Regarding the legalities of the model, Steven said HopDrop had consulted with experts in TABC code, and that, “…with their guidance we were able to develop our business model 100% legally.”
Steven and the guys in the van that came to my house reinforced two things repeatedly: HopDrop is focused on getting the freshest beer they can to consumers as quickly as possible, and do that for a fair market price.
I also reached out to breweries around town to get their take on HopDrop. Some confirmed they were working with them directly, while others didn’t realize that their beer was being offered through the service. This seemed to confirm that HopDrop is using a combination of onsite crowlering at brewpub tap rooms while also sourcing beer from bottle shops/retailers. HopDrop wouldn’t confirm to me exactly who is ‘partnering’ with them or where specifically they are getting each of their beers on offer.
I for one hope that HopDrop is right, and they are on the right side of the law. As one that watched the TABC’s antics unfold in their 2015-16 attack on the legality of crowlers, I can’t help but be nervous that HopDrop is headed for the same type of conflict.

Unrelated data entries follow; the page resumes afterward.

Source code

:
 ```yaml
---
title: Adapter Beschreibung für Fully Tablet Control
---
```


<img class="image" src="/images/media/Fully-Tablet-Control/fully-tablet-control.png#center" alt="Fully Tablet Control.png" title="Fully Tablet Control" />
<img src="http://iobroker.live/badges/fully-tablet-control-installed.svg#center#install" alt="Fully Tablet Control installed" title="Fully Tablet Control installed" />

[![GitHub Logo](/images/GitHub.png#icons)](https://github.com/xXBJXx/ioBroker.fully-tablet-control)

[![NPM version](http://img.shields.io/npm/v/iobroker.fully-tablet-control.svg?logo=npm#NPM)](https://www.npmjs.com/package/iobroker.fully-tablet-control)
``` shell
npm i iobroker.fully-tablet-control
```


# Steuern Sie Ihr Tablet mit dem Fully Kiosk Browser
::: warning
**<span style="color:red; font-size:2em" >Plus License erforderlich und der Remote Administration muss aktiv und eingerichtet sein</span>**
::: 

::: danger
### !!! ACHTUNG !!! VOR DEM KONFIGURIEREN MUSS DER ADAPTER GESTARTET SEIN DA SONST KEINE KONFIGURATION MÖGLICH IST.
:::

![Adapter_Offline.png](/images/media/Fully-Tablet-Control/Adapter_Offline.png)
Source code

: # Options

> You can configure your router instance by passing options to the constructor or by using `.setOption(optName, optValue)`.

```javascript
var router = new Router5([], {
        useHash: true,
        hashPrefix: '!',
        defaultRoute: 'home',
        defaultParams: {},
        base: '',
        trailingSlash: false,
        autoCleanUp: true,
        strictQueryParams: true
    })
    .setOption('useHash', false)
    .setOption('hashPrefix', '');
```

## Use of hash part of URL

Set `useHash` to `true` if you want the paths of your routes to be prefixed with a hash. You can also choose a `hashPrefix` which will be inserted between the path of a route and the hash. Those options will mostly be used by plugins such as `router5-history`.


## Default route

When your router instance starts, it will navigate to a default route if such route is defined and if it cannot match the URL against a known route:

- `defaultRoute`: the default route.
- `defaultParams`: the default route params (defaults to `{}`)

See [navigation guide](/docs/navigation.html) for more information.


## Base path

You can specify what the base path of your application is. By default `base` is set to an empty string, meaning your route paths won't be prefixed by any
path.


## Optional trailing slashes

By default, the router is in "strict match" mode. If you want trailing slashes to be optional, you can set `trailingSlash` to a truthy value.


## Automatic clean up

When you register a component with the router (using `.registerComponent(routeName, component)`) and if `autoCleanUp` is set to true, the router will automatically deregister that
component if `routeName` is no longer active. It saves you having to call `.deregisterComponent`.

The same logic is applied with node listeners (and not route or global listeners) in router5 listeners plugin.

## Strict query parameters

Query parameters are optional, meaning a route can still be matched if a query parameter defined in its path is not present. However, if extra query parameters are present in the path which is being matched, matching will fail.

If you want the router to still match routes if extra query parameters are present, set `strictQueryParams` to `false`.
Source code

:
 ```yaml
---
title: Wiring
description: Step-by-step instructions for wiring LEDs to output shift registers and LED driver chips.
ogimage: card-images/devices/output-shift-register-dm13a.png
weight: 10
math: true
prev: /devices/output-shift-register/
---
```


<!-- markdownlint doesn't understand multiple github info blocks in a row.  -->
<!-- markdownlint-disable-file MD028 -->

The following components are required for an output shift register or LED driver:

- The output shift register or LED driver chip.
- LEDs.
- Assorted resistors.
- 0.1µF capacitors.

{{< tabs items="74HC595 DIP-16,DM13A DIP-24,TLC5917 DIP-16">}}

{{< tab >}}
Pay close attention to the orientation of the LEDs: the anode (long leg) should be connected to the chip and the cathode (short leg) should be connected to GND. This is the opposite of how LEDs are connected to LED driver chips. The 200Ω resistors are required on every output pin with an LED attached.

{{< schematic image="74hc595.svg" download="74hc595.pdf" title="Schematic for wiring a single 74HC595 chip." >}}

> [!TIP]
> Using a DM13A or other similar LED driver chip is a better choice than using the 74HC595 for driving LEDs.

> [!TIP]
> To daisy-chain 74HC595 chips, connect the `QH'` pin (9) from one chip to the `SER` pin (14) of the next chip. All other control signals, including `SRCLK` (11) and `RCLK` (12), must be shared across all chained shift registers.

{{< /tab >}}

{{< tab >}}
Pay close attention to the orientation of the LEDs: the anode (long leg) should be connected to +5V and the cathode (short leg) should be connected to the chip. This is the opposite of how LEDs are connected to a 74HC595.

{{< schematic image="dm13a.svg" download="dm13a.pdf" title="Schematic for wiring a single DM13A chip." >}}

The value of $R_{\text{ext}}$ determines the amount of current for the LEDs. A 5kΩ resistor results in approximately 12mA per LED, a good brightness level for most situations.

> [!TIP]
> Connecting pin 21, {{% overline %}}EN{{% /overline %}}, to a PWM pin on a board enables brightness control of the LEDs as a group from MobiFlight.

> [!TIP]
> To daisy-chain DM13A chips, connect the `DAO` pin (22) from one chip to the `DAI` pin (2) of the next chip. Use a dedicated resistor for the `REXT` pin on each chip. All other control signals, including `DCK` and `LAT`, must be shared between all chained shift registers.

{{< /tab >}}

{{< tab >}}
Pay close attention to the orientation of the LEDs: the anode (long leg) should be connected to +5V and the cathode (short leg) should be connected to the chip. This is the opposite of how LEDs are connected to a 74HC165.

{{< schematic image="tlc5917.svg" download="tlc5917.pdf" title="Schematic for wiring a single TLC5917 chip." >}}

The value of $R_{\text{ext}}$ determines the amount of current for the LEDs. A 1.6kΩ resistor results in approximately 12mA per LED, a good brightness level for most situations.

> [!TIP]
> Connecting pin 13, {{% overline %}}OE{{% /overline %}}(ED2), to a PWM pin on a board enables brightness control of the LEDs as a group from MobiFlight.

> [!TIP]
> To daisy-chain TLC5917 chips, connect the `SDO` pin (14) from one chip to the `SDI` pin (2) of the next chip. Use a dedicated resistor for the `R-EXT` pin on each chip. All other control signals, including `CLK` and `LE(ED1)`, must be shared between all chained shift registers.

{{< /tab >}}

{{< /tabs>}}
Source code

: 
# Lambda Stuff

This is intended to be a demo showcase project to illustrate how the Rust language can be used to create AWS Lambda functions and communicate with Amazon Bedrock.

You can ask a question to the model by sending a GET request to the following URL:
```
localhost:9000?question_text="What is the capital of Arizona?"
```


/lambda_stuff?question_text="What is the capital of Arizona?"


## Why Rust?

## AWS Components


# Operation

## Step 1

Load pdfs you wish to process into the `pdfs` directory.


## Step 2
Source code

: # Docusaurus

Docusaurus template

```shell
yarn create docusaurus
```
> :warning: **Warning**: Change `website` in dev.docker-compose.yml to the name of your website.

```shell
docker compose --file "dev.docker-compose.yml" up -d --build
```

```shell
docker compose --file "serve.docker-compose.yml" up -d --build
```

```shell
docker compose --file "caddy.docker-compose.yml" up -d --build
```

Anxiety over the future notwithstanding, as I wrap up this post I’m enjoying a radically fresh Wheez the Juice at my living room table and marveling in the promise that HopDrop offers anyone in Houston who loves fresh, local beer. If you live in their ‘pilot’ delivery area, get on it!
To see the full list of beers and breweries offered, visit gohopdrop.com/
I fear that if government can find a reason to shut it down they will. Of course it should be legal, because it’s appears to be a voluntary sort of thing right?